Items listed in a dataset
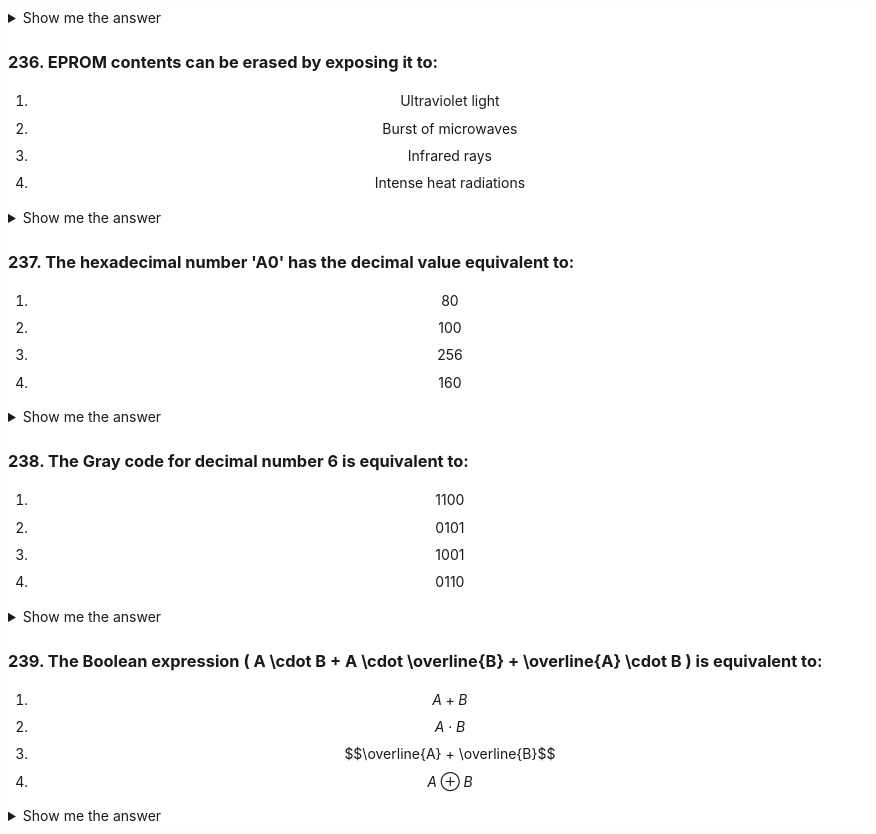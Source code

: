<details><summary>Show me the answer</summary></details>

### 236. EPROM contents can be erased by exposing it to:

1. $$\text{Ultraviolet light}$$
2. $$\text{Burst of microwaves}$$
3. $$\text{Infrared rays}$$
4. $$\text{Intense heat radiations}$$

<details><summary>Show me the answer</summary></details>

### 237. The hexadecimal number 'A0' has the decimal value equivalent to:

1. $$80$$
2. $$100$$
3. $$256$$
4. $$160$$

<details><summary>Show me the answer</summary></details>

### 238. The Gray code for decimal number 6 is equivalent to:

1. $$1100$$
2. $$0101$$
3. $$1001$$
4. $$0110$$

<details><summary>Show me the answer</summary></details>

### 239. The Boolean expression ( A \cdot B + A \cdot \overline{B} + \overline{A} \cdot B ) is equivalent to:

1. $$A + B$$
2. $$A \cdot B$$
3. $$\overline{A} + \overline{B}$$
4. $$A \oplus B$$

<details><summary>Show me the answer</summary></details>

--

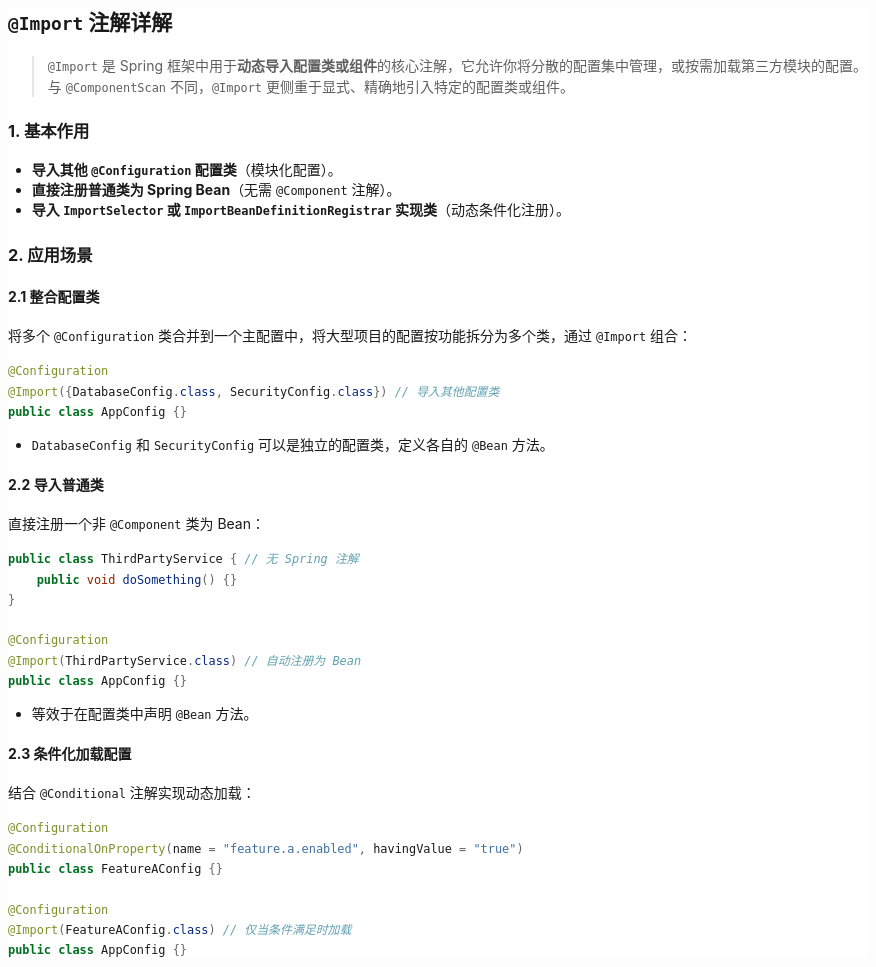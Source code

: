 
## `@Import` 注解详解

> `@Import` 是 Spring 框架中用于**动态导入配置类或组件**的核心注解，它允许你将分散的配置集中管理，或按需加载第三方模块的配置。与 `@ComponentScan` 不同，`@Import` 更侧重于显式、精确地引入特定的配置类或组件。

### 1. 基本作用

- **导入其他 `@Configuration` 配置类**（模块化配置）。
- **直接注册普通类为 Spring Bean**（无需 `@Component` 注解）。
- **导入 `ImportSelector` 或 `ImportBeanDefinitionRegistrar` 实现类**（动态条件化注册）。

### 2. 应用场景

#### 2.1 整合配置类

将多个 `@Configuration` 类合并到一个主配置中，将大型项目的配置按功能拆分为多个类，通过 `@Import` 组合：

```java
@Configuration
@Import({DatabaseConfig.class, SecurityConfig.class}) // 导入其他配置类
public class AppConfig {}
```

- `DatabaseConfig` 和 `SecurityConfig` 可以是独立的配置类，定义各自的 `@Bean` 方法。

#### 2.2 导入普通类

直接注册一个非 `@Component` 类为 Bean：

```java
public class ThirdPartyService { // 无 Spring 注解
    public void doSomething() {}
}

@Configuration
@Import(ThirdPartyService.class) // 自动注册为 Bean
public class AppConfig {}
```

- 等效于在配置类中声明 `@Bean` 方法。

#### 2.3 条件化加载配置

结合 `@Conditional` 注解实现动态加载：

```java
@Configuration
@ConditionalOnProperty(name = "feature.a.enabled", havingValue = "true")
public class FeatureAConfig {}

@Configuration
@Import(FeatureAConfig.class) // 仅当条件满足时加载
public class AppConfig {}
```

Task prompt:
Count the lines above that contain the word "class". Give only the number.

Solution to the exercise:
8